Looking at the companies that make up the largest share of the VGK fund, most of them have direct exposure to the new environment of big power confrontation on the economic front as well as in terms of proxy war skirmishes. In the case of the EU economy, the main problem is a steep rise in energy costs, which has the potential to negatively affect most companies. There are however other factors, such as the growing power competition in the technological sphere, such as between the West & China.

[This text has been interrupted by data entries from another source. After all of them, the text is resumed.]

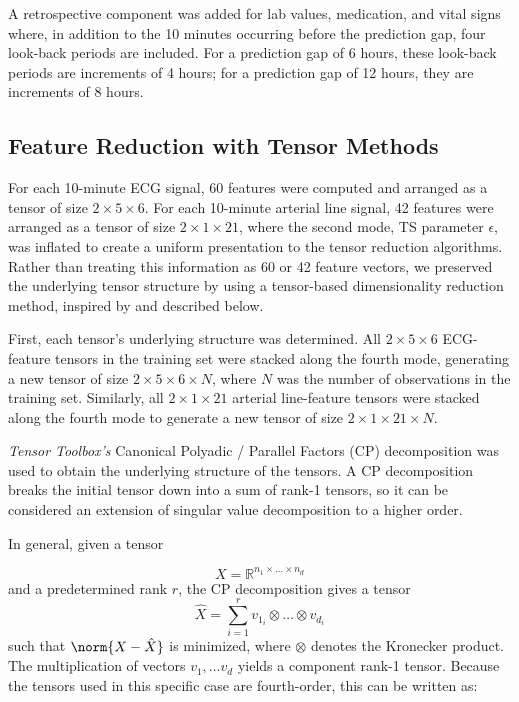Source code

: A retrospective component was added for lab values, medication, and vital signs where, in addition to the 10 minutes occurring before the prediction gap, four look-back periods are included. For a prediction gap of 6 hours, these look-back periods are increments of 4 hours; for a prediction gap of 12 hours, they are increments of 8 hours.

\subsection{Feature Reduction with Tensor Methods} \label{sec:methods_tensor}

For each 10-minute ECG signal, 60 features were computed and arranged as a tensor of size $2\times5\times6$. For each 10-minute arterial line signal, 42 features were arranged as a tensor of size $2\times1\times21$, where the second mode, TS parameter $\epsilon$, was inflated to create a uniform presentation to the tensor reduction algorithms. Rather than treating this information as 60 or 42 feature vectors, we preserved the underlying tensor structure by using a tensor-based dimensionality reduction method, inspired by \cite{hernandez_multimodal_2021} and described below.

First, each tensor's underlying structure was determined. All $2 \times 5 \times 6$ ECG-feature tensors in the training set were stacked along the fourth mode, generating a new tensor of size $2 \times 5 \times 6 \times N$, where $N$ was the number of observations in the training set. Similarly, all $2 \times 1 \times 21$ arterial line-feature tensors were stacked along the fourth mode to generate a new tensor of size $2 \times 1 \times 21 \times N$.

\textit{Tensor Toolbox's} \cite{tensor_toolbox_gitlab} Canonical Polyadic / Parallel Factors (CP) decomposition \cite{kolda_tensors} was used to obtain the underlying structure of the tensors. A CP decomposition breaks the initial tensor down into a sum of rank-1 tensors, so it can be considered an extension of singular value decomposition to a higher order. 

In general, given a tensor

\begin{equation*}
    X = \mathbb{R}^{n_1 \times \dots \times n_d}
\end{equation*}
and a predetermined rank $r$, the CP decomposition gives a tensor
\begin{equation*}
    \hat{X} = \sum^{r}_{i=1} v_{1_{i}} \otimes \dots \otimes v_{d_{i}}
\end{equation*}
such that $\norm{X - \hat{X}}$ is minimized, where $\otimes$ denotes the Kronecker product. The multiplication of vectors $v_1, \dots v_d$ yields a component rank-1 tensor. Because the tensors used in this specific case are fourth-order, this can be written as:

Nestle (OTCPK:NSRGY), which tops the stock list in terms of weight, is ordinarily thought of as a defensive stock, which one would want to hold in case of economic turmoil. In this particular case, we are looking at supply-side issues, which are different from the demand-driven economic slowdowns of the past few decades. Nestle is looking at higher costs of energy, as well as higher soft commodities input costs, even as the market in Europe in particular for its goods is getting to be increasingly battered. The net effect, especially for its European operations will be a severe squeeze on profits, where production prices are set to rise severely, while the ability to pass on a part of those costs will be limited. A drop in sales in Europe is also likely to occur. The good news is that Nestle is greatly diversified in terms of its geographical presence in terms of sales as well as production.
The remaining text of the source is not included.